This is probably going to sound very self-pitying and whiny, but trust me, I am grateful for my life. It’s just that things have shifted so greatly over the last few years, it’s hard not to be reflective.
Given our work and hobbies, not to mention the kid, we’ve had friendships that cross into several different groups of people. Primarily, for me, that has meant mom bloggers, musicians, tech/social media peeps and PTA parents. Our connections within those groups swelled so much that they crossed over within each other and life was pretty frenetic. Almost every single night there was one, two, three or more possibilities for going out in any one, two or more of these areas. Foursquare was roaring because you could check in, and regularly find out a friend was not only nearby, but often times was in the same bar. If I went to see a local band, I could expect to know many people there.
Heck, we used to run into people, all the time, all over.
Some people moved. Some had kids (or more kids). Many of the bands we knew started touring and the music scene is much more fragmented. Foursquare tanked and I have no sense of where people go anymore. Dex started middle school, is approaching the end of 7th grade and I can tell you the names of maybe three parents at his new school. His old friends have scattered around Denver and we rarely see them. Multi-year construction on 36 has severed Denver and Boulder to where we rarely travel back and forth for anything anymore.
None of this has anything to do with me, but when it affects so many of our friendships, it can’t help but feel personal.
We decided not to have our annual sangria party this year because I just couldn’t face begging people to come. I know… everyone is busy, summer has so many fun things to do, but it really sucks that people hold off saying yes to you because they want to see if something better might be happening that night.
I just don’t feel connected.
Of course we have our dear friends, our family, and that is definitely enough! I am lucky and appreciative. It’s just hard when you have such a robust environment and it crumbles. You feel sliced up, sad, and also unsure of your standing.
I have a vivid memory of being invited over to a friend’s house as a child; we were around 10 years old. I thought we were having a blast when she informs me I was the fourth person she asked over. “Sarah and Heather and Jenny could not make it, you are sooo lucky!” I have several stories like that, but this one hurt the most because I thought she genuinely liked me.
Close friends know I alternatively come off as overbearing or aloof because rejection is such a hot button. I will try so hard to include everyone, make them welcome… inclusivity is big with me.
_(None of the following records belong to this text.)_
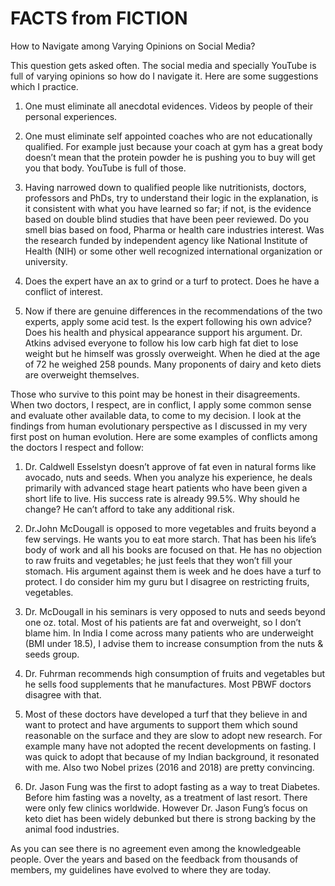 # FACTS from FICTION

How to Navigate among Varying Opinions on Social Media?

This question gets asked often. The social media and specially YouTube is full of varying opinions so how do I navigate it. Here are some suggestions which I practice. 

1. One must eliminate all anecdotal evidences. Videos by people of their personal experiences. 

2. One must eliminate self appointed coaches who are not educationally qualified. For example just because your coach at gym has a great body doesn’t mean that the protein powder he is pushing you to buy will get you that body. YouTube is full of those. 

3. Having narrowed down to qualified people like nutritionists, doctors, professors and PhDs, try to understand their logic in the explanation, is it consistent with what you have learned so far; if not, is the evidence based on double blind studies that have been peer reviewed. Do you smell bias based on food, Pharma or health care industries interest. Was the research funded by independent agency like National Institute of Health (NIH) or some other well recognized international organization or university. 

4. Does the expert have an ax to grind or a turf to protect. Does he have a conflict of interest. 

5. Now if there are genuine differences in the recommendations of the two experts, apply some acid test. Is the expert following his own advice? Does his health and physical appearance support his argument. Dr. Atkins advised everyone to follow his low carb high fat diet to lose weight but he himself was grossly overweight. When he died at the age of 72 he weighed 258 pounds. Many proponents of dairy and keto diets are overweight themselves. 

Those who survive to this point may be honest in their disagreements. When two doctors, I respect, are in conflict,  I apply some common sense and evaluate other available data, to come to my decision. I look at the findings from human evolutionary perspective as I discussed in my very first post on human evolution. Here are some examples of conflicts among the doctors I respect and follow:

1. Dr. Caldwell Esselstyn doesn’t approve of fat even in natural forms like avocado, nuts and seeds. When you analyze his experience, he deals primarily with advanced stage heart patients who have been given a short life to live. His success rate is already 99.5%. Why should he change? He can’t afford to take any additional risk. 

2. Dr.John McDougall is opposed to more vegetables and fruits beyond a few servings. He wants you to eat more starch. That has been his life’s body of work and all his books are focused on that. He has no objection to raw fruits and vegetables; he just feels that they won’t fill your stomach. His argument against them is week and he does have a turf to protect. I do consider him my guru but I disagree on restricting fruits, vegetables.

3. Dr. McDougall in his seminars is very opposed to nuts and seeds beyond one oz. total. Most of his patients are fat and overweight, so I don’t blame him. In India I come across many patients who are underweight (BMI under 18.5), I advise them to increase consumption from the nuts & seeds group. 

4. Dr. Fuhrman recommends high consumption of fruits and vegetables but he sells food supplements that he manufactures. Most PBWF doctors disagree with that. 

5. Most of these doctors have developed a turf that they believe in and want to protect and have arguments to support them which sound reasonable on the surface and they are slow to adopt new research. For example many have not adopted the recent developments on fasting. I was quick to adopt that because of my Indian background, it resonated with me. Also two Nobel prizes (2016 and 2018) are pretty convincing. 

6. Dr. Jason Fung was the first to adopt fasting as a way to treat Diabetes. Before him fasting was a novelty, as a treatment of last resort. There were only few clinics worldwide. However Dr. Jason Fung’s focus on keto diet has been widely debunked but there is strong backing by the animal food industries.

As you can see there is no agreement even among the knowledgeable people. 
Over the years and based on the feedback from thousands of members, my guidelines have evolved to where they are today.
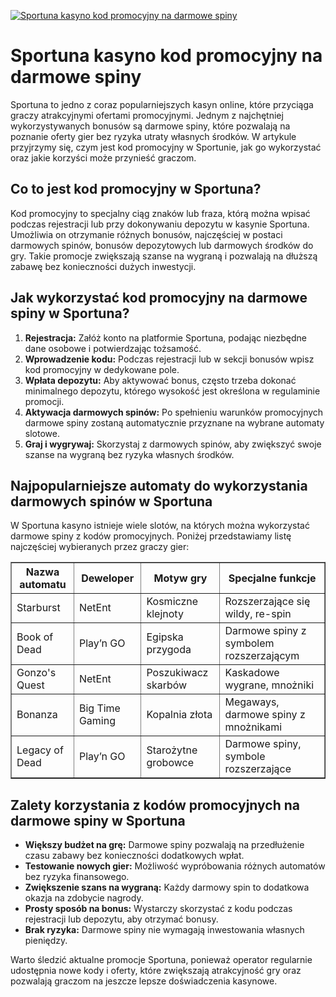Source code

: [![Sportuna kasyno kod promocyjny na darmowe spiny](https://123-caf.pages.dev/gitsignup.png)](https://vrmoo.ru/Bt82HjjY)

<h1>Sportuna kasyno kod promocyjny na darmowe spiny</h1> <p>Sportuna to jedno z coraz popularniejszych kasyn online, które przyciąga graczy atrakcyjnymi ofertami promocyjnymi. Jednym z najchętniej wykorzystywanych bonusów są darmowe spiny, które pozwalają na poznanie oferty gier bez ryzyka utraty własnych środków. W artykule przyjrzymy się, czym jest kod promocyjny w Sportunie, jak go wykorzystać oraz jakie korzyści może przynieść graczom.</p>  <h2>Co to jest kod promocyjny w Sportuna?</h2> <p>Kod promocyjny to specjalny ciąg znaków lub fraza, którą można wpisać podczas rejestracji lub przy dokonywaniu depozytu w kasynie Sportuna. Umożliwia on otrzymanie różnych bonusów, najczęściej w postaci darmowych spinów, bonusów depozytowych lub darmowych środków do gry. Takie promocje zwiększają szanse na wygraną i pozwalają na dłuższą zabawę bez konieczności dużych inwestycji.</p>  <h2>Jak wykorzystać kod promocyjny na darmowe spiny w Sportuna?</h2> <ol>   <li><strong>Rejestracja:</strong> Załóż konto na platformie Sportuna, podając niezbędne dane osobowe i potwierdzając tożsamość.</li>   <li><strong>Wprowadzenie kodu:</strong> Podczas rejestracji lub w sekcji bonusów wpisz kod promocyjny w dedykowane pole.</li>   <li><strong>Wpłata depozytu:</strong> Aby aktywować bonus, często trzeba dokonać minimalnego depozytu, którego wysokość jest określona w regulaminie promocji.</li>   <li><strong>Aktywacja darmowych spinów:</strong> Po spełnieniu warunków promocyjnych darmowe spiny zostaną automatycznie przyznane na wybrane automaty slotowe.</li>   <li><strong>Graj i wygrywaj:</strong> Skorzystaj z darmowych spinów, aby zwiększyć swoje szanse na wygraną bez ryzyka własnych środków.</li> </ol>  <h2>Najpopularniejsze automaty do wykorzystania darmowych spinów w Sportuna</h2> <p>W Sportuna kasyno istnieje wiele slotów, na których można wykorzystać darmowe spiny z kodów promocyjnych. Poniżej przedstawiamy listę najczęściej wybieranych przez graczy gier:</p>  <table border="1" cellpadding="8" cellspacing="0">   <thead>     <tr>       <th>Nazwa automatu</th>       <th>Deweloper</th>       <th>Motyw gry</th>       <th>Specjalne funkcje</th>     </tr>   </thead>   <tbody>     <tr>       <td>Starburst</td>       <td>NetEnt</td>       <td>Kosmiczne klejnoty</td>       <td>Rozszerzające się wildy, re-spin</td>     </tr>     <tr>       <td>Book of Dead</td>       <td>Play’n GO</td>       <td>Egipska przygoda</td>       <td>Darmowe spiny z symbolem rozszerzającym</td>     </tr>     <tr>       <td>Gonzo's Quest</td>       <td>NetEnt</td>       <td>Poszukiwacz skarbów</td>       <td>Kaskadowe wygrane, mnożniki</td>     </tr>     <tr>       <td>Bonanza</td>       <td>Big Time Gaming</td>       <td>Kopalnia złota</td>       <td>Megaways, darmowe spiny z mnożnikami</td>     </tr>     <tr>       <td>Legacy of Dead</td>       <td>Play’n GO</td>       <td>Starożytne grobowce</td>       <td>Darmowe spiny, symbole rozszerzające</td>     </tr>   </tbody> </table>  <h2>Zalety korzystania z kodów promocyjnych na darmowe spiny w Sportuna</h2> <ul>   <li><strong>Większy budżet na grę:</strong> Darmowe spiny pozwalają na przedłużenie czasu zabawy bez konieczności dodatkowych wpłat.</li>   <li><strong>Testowanie nowych gier:</strong> Możliwość wypróbowania różnych automatów bez ryzyka finansowego.</li>   <li><strong>Zwiększenie szans na wygraną:</strong> Każdy darmowy spin to dodatkowa okazja na zdobycie nagrody.</li>   <li><strong>Prosty sposób na bonus:</strong> Wystarczy skorzystać z kodu podczas rejestracji lub depozytu, aby otrzymać bonusy.</li>   <li><strong>Brak ryzyka:</strong> Darmowe spiny nie wymagają inwestowania własnych pieniędzy.</li> </ul>  <p>Warto śledzić aktualne promocje Sportuna, ponieważ operator regularnie udostępnia nowe kody i oferty, które zwiększają atrakcyjność gry oraz pozwalają graczom na jeszcze lepsze doświadczenia kasynowe.</p>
Or, if I feel left out, I will retreat, perhaps come off as a bitch because I refuse to put myself out there. It can go either way, I know it’s not fair to others but it’s the way I am.
There is a theory from Robin Dunbar that no human can maintain more than 150 friendships at one time. Perhaps social media has made that number larger, or only made us feel that number can be larger – but in reality, it’s still impossible.
In my case, it seems the latter is true.